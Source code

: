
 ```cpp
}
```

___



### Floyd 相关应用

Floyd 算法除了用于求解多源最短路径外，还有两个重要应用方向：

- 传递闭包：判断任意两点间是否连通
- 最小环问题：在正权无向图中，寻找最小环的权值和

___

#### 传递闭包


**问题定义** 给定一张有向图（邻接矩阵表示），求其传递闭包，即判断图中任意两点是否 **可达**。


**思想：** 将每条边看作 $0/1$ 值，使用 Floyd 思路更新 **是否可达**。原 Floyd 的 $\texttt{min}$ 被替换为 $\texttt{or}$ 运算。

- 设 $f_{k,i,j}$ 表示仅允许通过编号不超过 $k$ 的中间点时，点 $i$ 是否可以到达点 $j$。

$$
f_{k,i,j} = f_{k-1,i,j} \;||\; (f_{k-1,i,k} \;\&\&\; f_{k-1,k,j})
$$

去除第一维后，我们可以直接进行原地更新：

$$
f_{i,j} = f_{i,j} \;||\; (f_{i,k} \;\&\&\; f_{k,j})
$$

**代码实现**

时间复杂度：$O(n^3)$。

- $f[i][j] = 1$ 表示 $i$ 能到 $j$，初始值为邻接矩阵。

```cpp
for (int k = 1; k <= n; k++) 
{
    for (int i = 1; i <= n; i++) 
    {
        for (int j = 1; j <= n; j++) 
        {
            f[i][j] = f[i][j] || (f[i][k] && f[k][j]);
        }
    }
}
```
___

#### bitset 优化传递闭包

^^^^^^^^^^^^^^^^

WHAT TO PRODUCE =>
Looking at the material above, count the lines that hold "Floyd" and give the total alone.

SOLUTION =>
3